Bu dünyanın adaleti yok, söylemi arabesk bir yakınma olmaktan çıkıp ete kemiğe büründü sanki.
‘YAŞASIN KÖTÜLÜK’!
Sinemadan dem vurmuşken bir klasiği anımsayalım; Mankiewicz’in “Bir Yaz Tatili” (1959) filmini. Oğlunun ölümü üzerine yaşamı zindan olan Violet (Katharine Hepburn), Montgomery Clift’in canlandırdığı doktora, bir bitkiyi gösterip şöyle diyordu:
– Dinozorlar vejetaryendi, bu yaprakları yerdi. İri gövdelerine göre nazik yaratıklardı, yok oldular. Dünya katillere kaldı; her zaman böyle olmaz mı!
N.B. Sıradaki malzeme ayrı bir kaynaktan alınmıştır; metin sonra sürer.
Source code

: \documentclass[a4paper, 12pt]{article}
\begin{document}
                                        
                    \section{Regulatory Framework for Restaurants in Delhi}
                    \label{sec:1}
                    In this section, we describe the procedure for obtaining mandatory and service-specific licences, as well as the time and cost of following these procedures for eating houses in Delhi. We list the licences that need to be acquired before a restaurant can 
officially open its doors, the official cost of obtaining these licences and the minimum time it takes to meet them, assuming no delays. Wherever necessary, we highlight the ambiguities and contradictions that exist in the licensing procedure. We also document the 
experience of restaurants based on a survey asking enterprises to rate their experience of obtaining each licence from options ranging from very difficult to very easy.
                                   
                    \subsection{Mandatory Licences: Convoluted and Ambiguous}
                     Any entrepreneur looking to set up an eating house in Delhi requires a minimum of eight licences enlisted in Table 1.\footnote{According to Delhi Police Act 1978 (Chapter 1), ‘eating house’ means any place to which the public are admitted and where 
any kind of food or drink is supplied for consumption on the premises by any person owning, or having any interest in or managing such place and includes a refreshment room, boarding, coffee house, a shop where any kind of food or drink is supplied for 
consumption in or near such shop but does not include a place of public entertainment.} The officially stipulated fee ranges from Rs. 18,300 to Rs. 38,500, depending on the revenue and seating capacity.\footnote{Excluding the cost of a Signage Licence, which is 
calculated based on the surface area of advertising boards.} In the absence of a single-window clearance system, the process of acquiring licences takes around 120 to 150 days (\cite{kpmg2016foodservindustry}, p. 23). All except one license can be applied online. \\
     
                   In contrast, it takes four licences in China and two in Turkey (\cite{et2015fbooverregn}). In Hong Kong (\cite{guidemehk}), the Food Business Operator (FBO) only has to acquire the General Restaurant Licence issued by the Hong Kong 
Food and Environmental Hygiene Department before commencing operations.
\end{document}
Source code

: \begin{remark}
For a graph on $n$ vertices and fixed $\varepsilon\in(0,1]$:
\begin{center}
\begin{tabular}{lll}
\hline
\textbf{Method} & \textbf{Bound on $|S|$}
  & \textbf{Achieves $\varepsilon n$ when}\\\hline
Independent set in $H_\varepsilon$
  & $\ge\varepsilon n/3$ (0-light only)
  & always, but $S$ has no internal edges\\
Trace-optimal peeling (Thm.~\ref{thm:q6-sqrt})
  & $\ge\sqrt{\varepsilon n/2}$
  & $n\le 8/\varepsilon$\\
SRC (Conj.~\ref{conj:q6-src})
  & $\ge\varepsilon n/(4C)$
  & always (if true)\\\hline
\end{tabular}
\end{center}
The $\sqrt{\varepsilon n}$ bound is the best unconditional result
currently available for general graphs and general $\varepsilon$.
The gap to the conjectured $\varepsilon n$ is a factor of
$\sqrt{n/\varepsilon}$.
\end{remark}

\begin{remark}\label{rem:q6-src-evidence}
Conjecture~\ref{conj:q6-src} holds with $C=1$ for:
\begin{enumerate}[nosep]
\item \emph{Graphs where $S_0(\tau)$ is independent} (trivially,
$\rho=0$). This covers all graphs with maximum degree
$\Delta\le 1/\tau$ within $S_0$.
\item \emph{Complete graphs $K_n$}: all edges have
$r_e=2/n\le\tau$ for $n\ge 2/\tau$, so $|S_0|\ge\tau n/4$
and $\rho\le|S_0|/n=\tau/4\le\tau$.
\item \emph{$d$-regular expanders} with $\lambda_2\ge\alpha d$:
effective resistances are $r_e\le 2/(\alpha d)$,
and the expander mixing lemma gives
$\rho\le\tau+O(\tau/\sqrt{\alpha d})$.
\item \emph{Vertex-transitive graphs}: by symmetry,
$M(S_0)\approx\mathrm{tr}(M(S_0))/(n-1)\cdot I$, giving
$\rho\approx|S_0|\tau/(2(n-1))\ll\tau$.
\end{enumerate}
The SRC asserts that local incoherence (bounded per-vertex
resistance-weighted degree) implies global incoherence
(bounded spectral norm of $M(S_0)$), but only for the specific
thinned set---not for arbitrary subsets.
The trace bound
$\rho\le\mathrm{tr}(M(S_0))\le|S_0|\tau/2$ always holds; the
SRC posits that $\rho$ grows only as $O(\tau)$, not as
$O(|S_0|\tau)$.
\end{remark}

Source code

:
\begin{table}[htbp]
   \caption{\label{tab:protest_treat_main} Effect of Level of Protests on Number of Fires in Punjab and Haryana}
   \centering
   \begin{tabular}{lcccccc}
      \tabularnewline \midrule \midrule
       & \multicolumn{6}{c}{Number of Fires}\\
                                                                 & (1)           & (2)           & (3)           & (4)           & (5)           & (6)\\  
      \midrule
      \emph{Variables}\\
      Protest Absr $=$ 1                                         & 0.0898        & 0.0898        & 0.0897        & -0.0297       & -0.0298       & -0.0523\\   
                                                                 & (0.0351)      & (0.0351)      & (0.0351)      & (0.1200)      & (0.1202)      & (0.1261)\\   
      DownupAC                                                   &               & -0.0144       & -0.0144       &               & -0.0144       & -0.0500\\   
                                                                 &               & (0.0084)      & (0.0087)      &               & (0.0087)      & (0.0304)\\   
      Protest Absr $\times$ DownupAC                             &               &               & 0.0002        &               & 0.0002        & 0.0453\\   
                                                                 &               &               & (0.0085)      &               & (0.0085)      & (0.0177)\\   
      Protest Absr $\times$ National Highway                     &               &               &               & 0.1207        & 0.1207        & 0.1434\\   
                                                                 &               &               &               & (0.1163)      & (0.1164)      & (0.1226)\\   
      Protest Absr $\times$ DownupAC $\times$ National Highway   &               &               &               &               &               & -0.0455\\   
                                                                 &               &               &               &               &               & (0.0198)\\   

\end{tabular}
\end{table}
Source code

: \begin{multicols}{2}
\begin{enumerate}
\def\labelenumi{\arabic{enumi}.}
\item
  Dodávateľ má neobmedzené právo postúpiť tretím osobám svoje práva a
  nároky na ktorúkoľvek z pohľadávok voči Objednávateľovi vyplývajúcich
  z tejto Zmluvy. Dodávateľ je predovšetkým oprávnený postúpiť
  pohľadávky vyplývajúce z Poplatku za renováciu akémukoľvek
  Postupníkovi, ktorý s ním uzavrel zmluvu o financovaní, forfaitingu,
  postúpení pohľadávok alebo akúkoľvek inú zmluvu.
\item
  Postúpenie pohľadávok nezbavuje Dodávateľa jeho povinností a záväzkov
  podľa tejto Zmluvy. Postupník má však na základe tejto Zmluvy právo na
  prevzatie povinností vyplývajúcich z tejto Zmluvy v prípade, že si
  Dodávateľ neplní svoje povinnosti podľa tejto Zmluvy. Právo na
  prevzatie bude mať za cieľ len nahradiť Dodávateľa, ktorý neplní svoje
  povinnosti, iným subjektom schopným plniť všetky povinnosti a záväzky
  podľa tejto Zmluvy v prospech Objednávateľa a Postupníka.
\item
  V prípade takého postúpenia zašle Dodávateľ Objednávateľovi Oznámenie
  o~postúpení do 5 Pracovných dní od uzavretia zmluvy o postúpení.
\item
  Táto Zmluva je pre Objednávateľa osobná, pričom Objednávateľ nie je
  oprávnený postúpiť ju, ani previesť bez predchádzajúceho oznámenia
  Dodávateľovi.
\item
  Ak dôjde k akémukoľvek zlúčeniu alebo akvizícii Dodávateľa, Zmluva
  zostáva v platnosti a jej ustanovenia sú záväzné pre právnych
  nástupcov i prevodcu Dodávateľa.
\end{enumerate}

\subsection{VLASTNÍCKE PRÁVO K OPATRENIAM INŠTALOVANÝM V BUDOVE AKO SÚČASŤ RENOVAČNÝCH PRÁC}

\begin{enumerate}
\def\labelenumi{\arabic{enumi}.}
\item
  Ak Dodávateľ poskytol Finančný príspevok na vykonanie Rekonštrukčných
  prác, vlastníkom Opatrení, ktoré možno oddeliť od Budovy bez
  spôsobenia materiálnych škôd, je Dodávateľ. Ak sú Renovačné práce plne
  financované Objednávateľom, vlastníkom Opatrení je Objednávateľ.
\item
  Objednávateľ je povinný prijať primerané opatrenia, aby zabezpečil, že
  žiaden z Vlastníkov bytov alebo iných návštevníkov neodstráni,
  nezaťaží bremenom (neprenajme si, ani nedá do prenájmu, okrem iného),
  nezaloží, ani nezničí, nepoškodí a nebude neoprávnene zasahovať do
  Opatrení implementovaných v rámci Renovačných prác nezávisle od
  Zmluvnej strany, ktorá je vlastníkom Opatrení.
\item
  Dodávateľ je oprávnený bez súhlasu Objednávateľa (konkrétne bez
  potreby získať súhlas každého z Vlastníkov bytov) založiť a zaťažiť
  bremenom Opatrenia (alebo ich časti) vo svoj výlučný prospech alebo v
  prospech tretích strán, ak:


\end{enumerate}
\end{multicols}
Günümüz bilim insanları da denizlerde balina nesli azalmaktayken katil balina ‘orca’ türünün varlığını sürdürebileceğini söylüyorlar.
(Bu durumda, eski Yunan tragedyalarındaki “hübris” adı verilen; ‘aşırı gurur, küstahlık, kendini bilmezlik’ hâlinin, kişiliğini tutsak aldığı kahramanı felakete götürdüğü tezi de çürütülmüş mü oluyor?)
VE, SEVGİNİN GÜCÜ
Biz yine de iyimserliği elden bırakmayıp Monteverde’nin “Little Boy” (2015) filmindeki temayı benimsiyoruz.
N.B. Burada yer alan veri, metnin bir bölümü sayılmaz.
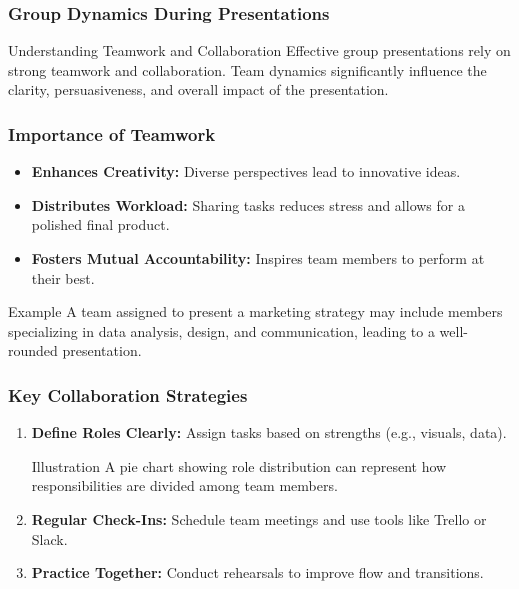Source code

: \documentclass[aspectratio=169]{beamer}
\begin{document}
\begin{frame}[fragile]
    \frametitle{Group Dynamics During Presentations}
    \begin{block}{Understanding Teamwork and Collaboration}
        Effective group presentations rely on strong teamwork and collaboration. 
        Team dynamics significantly influence the clarity, persuasiveness, and overall impact of the presentation.
    \end{block}
\end{frame}

\begin{frame}[fragile]
    \frametitle{Importance of Teamwork}
    \begin{itemize}
        \item \textbf{Enhances Creativity:} Diverse perspectives lead to innovative ideas.
        \item \textbf{Distributes Workload:} Sharing tasks reduces stress and allows for a polished final product.
        \item \textbf{Fosters Mutual Accountability:} Inspires team members to perform at their best.
    \end{itemize}
    \begin{block}{Example}
        A team assigned to present a marketing strategy may include members specializing in data analysis, design, and communication, leading to a well-rounded presentation.
    \end{block}
\end{frame}

\begin{frame}[fragile]
    \frametitle{Key Collaboration Strategies}
    \begin{enumerate}
        \item \textbf{Define Roles Clearly:} Assign tasks based on strengths (e.g., visuals, data).
            \begin{block}{Illustration}
                A pie chart showing role distribution can represent how responsibilities are divided among team members.
            \end{block}
        \item \textbf{Regular Check-Ins:} Schedule team meetings and use tools like Trello or Slack.
        \item \textbf{Practice Together:} Conduct rehearsals to improve flow and transitions.
    \end{enumerate}
\end{frame}
\end{document}
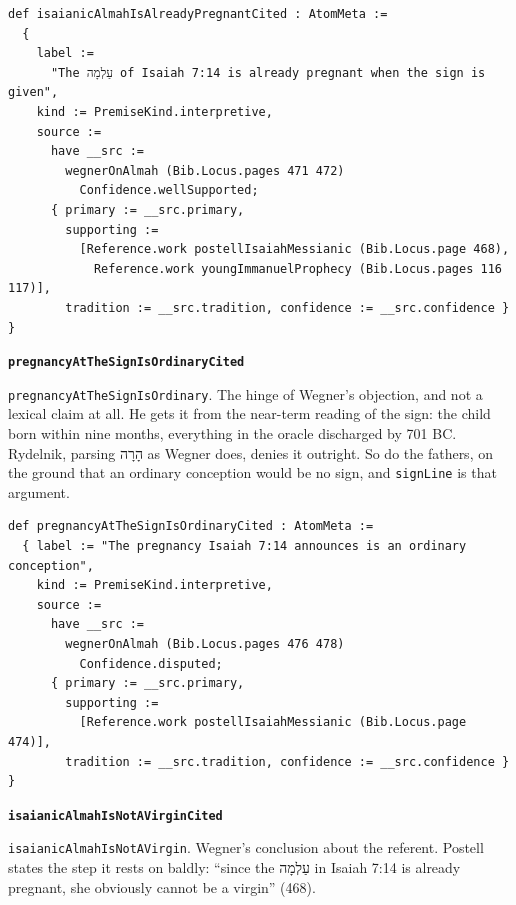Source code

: \documentclass[11pt]{article}
\begin{document}
{\small\begin{verbatim}
def isaianicAlmahIsAlreadyPregnantCited : AtomMeta :=
  {
    label :=
      "The עַלְמָה of Isaiah 7:14 is already pregnant when the sign is given",
    kind := PremiseKind.interpretive,
    source :=
      have __src :=
        wegnerOnAlmah (Bib.Locus.pages 471 472)
          Confidence.wellSupported;
      { primary := __src.primary,
        supporting :=
          [Reference.work postellIsaiahMessianic (Bib.Locus.page 468),
            Reference.work youngImmanuelProphecy (Bib.Locus.pages 116 117)],
        tradition := __src.tradition, confidence := __src.confidence } }
\end{verbatim}}
\par\medskip\noindent\textbf{\texttt{pregnancy\allowbreak{}At\allowbreak{}The\allowbreak{}Sign\allowbreak{}Is\allowbreak{}Ordinary\allowbreak{}Cited}}\par\nobreak\noindent
\texttt{pregnancy\allowbreak{}At\allowbreak{}The\allowbreak{}Sign\allowbreak{}Is\allowbreak{}Ordinary}. The hinge of Wegner’s objection, and not a lexical claim at all. He gets it from the near-term reading of the sign: the child born within nine months, everything in the oracle discharged by 701 BC. Rydelnik, parsing הָרָה as Wegner does, denies it outright. So do the fathers, on the ground that an ordinary conception would be no sign, and \texttt{sign\allowbreak{}Line} is that argument.

{\small\begin{verbatim}
def pregnancyAtTheSignIsOrdinaryCited : AtomMeta :=
  { label := "The pregnancy Isaiah 7:14 announces is an ordinary conception",
    kind := PremiseKind.interpretive,
    source :=
      have __src :=
        wegnerOnAlmah (Bib.Locus.pages 476 478)
          Confidence.disputed;
      { primary := __src.primary,
        supporting :=
          [Reference.work postellIsaiahMessianic (Bib.Locus.page 474)],
        tradition := __src.tradition, confidence := __src.confidence } }
\end{verbatim}}
\par\medskip\noindent\textbf{\texttt{isaianic\allowbreak{}Almah\allowbreak{}Is\allowbreak{}Not\allowbreak{}AVirgin\allowbreak{}Cited}}\par\nobreak\noindent
\texttt{isaianic\allowbreak{}Almah\allowbreak{}Is\allowbreak{}Not\allowbreak{}AVirgin}. Wegner’s conclusion about the referent. Postell states the step it rests on baldly: “since the עַלְמָה in Isaiah 7:14 is already pregnant, she obviously cannot be a virgin” (468).
\end{document}
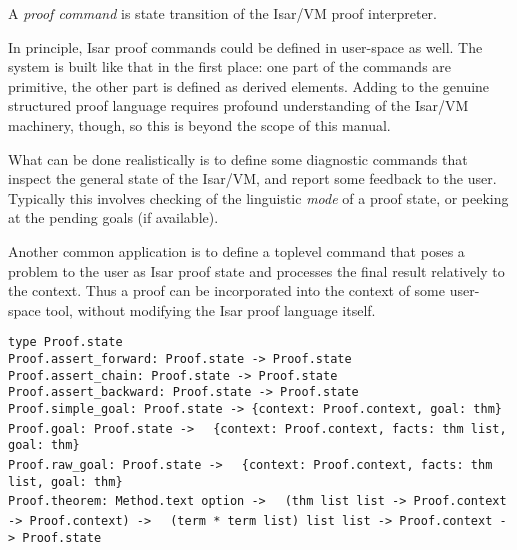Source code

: \begin{isabellebody}
\begin{isamarkuptext}
\begin{enumerate}
  \end{enumerate}%
\end{isamarkuptext}%
\isamarkuptrue%
%
\isamarkuptrue%
%
\begin{isamarkuptext}%
A \emph{proof command} is state transition of the Isar/VM
  proof interpreter.

  In principle, Isar proof commands could be defined in user-space as
  well.  The system is built like that in the first place: one part of
  the commands are primitive, the other part is defined as derived
  elements.  Adding to the genuine structured proof language requires
  profound understanding of the Isar/VM machinery, though, so this is
  beyond the scope of this manual.

  What can be done realistically is to define some diagnostic commands
  that inspect the general state of the Isar/VM, and report some
  feedback to the user.  Typically this involves checking of the
  linguistic \emph{mode} of a proof state, or peeking at the pending
  goals (if available).

  Another common application is to define a toplevel command that
  poses a problem to the user as Isar proof state and processes the
  final result relatively to the context.  Thus a proof can be
  incorporated into the context of some user-space tool, without
  modifying the Isar proof language itself.%
\end{isamarkuptext}%
\isamarkuptrue%
%
\isadelimmlref
%
\endisadelimmlref
%
\isatagmlref
%
\begin{isamarkuptext}%
\begin{mldecls}
  \verb|type Proof.state| \\
  \verb|Proof.assert_forward: Proof.state -> Proof.state| \\
  \verb|Proof.assert_chain: Proof.state -> Proof.state| \\
  \verb|Proof.assert_backward: Proof.state -> Proof.state| \\
  \verb|Proof.simple_goal: Proof.state -> {context: Proof.context, goal: thm}| \\
  \verb|Proof.goal: Proof.state ->|\isasep\isanewline%
\verb|  {context: Proof.context, facts: thm list, goal: thm}| \\
  \verb|Proof.raw_goal: Proof.state ->|\isasep\isanewline%
\verb|  {context: Proof.context, facts: thm list, goal: thm}| \\
  \verb|Proof.theorem: Method.text option ->|\isasep\isanewline%
\verb|  (thm list list -> Proof.context -> Proof.context) ->|\isasep\isanewline%
\verb|  (term * term list) list list -> Proof.context -> Proof.state| \\
  \end{mldecls}


\end{isamarkuptext}
\end{isabellebody}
Sekiz yaşındaki “Ufaklık”ın (Pepper Flynt Busbee), silah altına alınan babası sağ salim eve dönebilsin diye sergilediği savaş karşıtlığını işliyor, “Little Boy”. Yer yer fantastik ögelerin kullanıldığı bu görkemli sevgi filminin bizce iletisi:
Bir çocuğun canıgönülden istediğini bütün evren ister.
Kıssadan hisseler:
1- Birilerinin; 21’inci yüzyıl Türkiye cangılında haksız yere anne – babasız büyümeye ‘mahkûm’ ettikleri, ettirdikleri, edilmesine katkıda bulundukları yüzlerce, belki binlerce çocuğumuzun (bir o kadar da taciz – tecavüz mağdurunun) kozmik vicdan üzerindeki olası etkisinden fena hâlde korkmaları gerekiyor.
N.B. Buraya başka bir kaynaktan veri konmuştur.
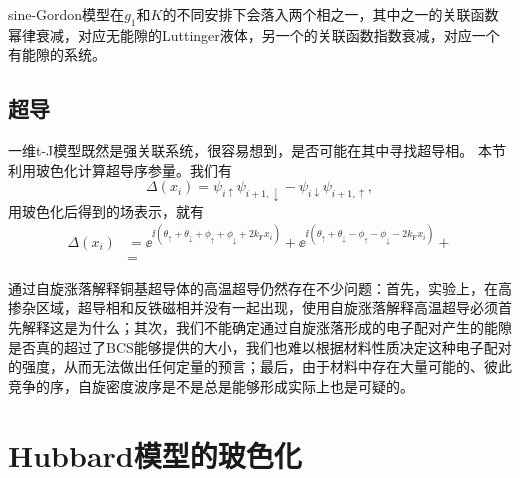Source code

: sine-Gordon模型在$g_1$和$K$的不同安排下会落入两个相之一，其中之一的关联函数幂律衰减，对应无能隙的Luttinger液体，另一个的关联函数指数衰减，对应一个有能隙的系统。

\subsection{超导}

一维t-J模型既然是强关联系统，很容易想到，是否可能在其中寻找超导相。
本节利用玻色化计算超导序参量。我们有
\begin{equation}
    \Delta(x_i) = \psi_{i \uparrow} \psi_{i+1, \downarrow} - \psi_{i \downarrow} \psi_{i+1, \uparrow},
\end{equation}
用玻色化后得到的场表示，就有
\begin{equation}
    \begin{aligned}
        \Delta(x_i) &= \ee^{\ii (\theta_\uparrow + \theta_\downarrow + \phi_\uparrow + \phi_\downarrow + 2 k_\text{F} x_i)} + \ee^{\ii (\theta_\uparrow + \theta_\downarrow - \phi_\uparrow - \phi_\downarrow - 2 k_\text{F} x_i)} + \\
        &= 
    \end{aligned}
\end{equation}

通过自旋涨落解释铜基超导体的高温超导仍然存在不少问题：首先，实验上，在高掺杂区域，超导相和反铁磁相并没有一起出现，使用自旋涨落解释高温超导必须首先解释这是为什么；其次，我们不能确定通过自旋涨落形成的电子配对产生的能隙是否真的超过了BCS能够提供的大小，我们也难以根据材料性质决定这种电子配对的强度，从而无法做出任何定量的预言；最后，由于材料中存在大量可能的、彼此竞争的序，自旋密度波序是不是总是能够形成实际上也是可疑的。

\section{Hubbard模型的玻色化}

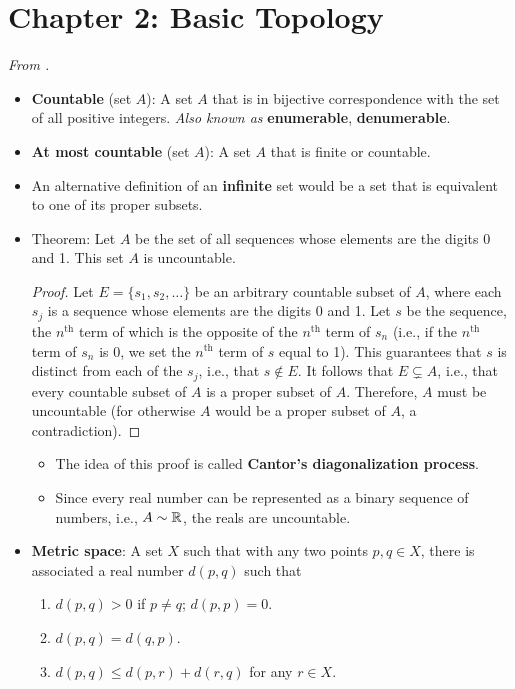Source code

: \documentclass[../../notes.tex]{subfiles}
\begin{document}
\section{Chapter 2: Basic Topology}
\emph{From \textcite{bib:Rudin}.}
\begin{itemize}
    \item {}\textbf{Countable} (set $A$): A set $A$ that is in bijective correspondence with the set of all positive integers. \emph{Also known as} \textbf{enumerable}, \textbf{denumerable}.
    \item \textbf{At most countable} (set $A$): A set $A$ that is finite or countable.
    \item An alternative definition of an \textbf{infinite} set would be a set that is equivalent to one of its proper subsets.
    \item Theorem: Let $A$ be the set of all sequences whose elements are the digits 0 and 1. This set $A$ is uncountable.
    \begin{proof}
        Let $E=\{s_1,s_2,\dots\}$ be an arbitrary countable subset of $A$, where each $s_j$ is a sequence whose elements are the digits 0 and 1. Let $s$ be the sequence, the $n^\text{th}$ term of which is the opposite of the $n^\text{th}$ term of $s_n$ (i.e., if the $n^\text{th}$ term of $s_n$ is 0, we set the $n^\text{th}$ term of $s$ equal to 1). This guarantees that $s$ is distinct from each of the $s_j$, i.e., that $s\notin E$. It follows that $E\subsetneq A$, i.e., that every countable subset of $A$ is a proper subset of $A$. Therefore, $A$ must be uncountable (for otherwise $A$ would be a proper subset of $A$, a contradiction).
    \end{proof}
    \begin{itemize}
        \item The idea of this proof is called \textbf{Cantor's diagonalization process}.
        \item Since every real number can be represented as a binary sequence of numbers, i.e., $A\sim\mathbb{R}$, the reals are uncountable.
    \end{itemize}
    \item \textbf{Metric space}: A set $X$ such that with any two points $p,q\in X$, there is associated a real number $d(p,q)$ such that
    \begin{enumerate}
        \item $d(p,q)>0$ if $p\neq q$; $d(p,p)=0$.
        \item $d(p,q)=d(q,p)$.
        \item $d(p,q)\leq d(p,r)+d(r,q)$ for any $r\in X$.

\end{enumerate}
\end{itemize}
\end{document}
2- Bizler de ülkemizin yarınları olan çocuklarımızı barışçıl, demokrat bireyler olarak yetiştirmeliyiz. Kız çocuklarımıza, bir anaokulunda oynatılan piyesteki gibi erkek ayağı yıkamayı değil, erkekle eşit haklara sahip, laik kadınlığı; erkeklerimize de çağcıl, adil, vicdanlı olmayı öğretmeliyiz.
Bu düşüncelerle 2018 yılı kutlu olsun.
UMARSIZ = ÇARESİZ
CNN Türk’ün 1 Ekim günü saat 18.00 haber bülteninden:
“Mecidiyeköy’de kaykaylı iki genç, otobüsün arkasına tutunup ‘umarsızca’ yolculuk ettiler.”
“Umar”, çare demek; “umarsız” da çaresiz.
Haberde herhâlde “umursamazca” denmek isteniyordu.
Halk TV’nin 20 Aralık 2017 tarihli “Gün Sonu”nda, ABD’de görülen Sarraf davasına ilişkin haberden:
“Söz artık jüri heyetinde.”
Jüri, zaten ‘seçiciler heyeti’ demek. Dolayısıyla ‘jüri heyeti’ denmez.
Aynı nedenle, kimi yarışma izlencelerinde ‘jüri üyesi’ olan birilerinin “Ben jüriyim!” demesi de saçma!
GRAM GRAM ‘EPİGRAM’
Asteğmen Kubilay’ı / 23 Aralık 1930’da / Şehit edenlerin / Hain FETÖ bahanesiyle / Masum asker başı kesen / Ruh ikizi torunlarına / 87’inci yıl armağanı gibi af / Mahpus medyaya lafügüzaf!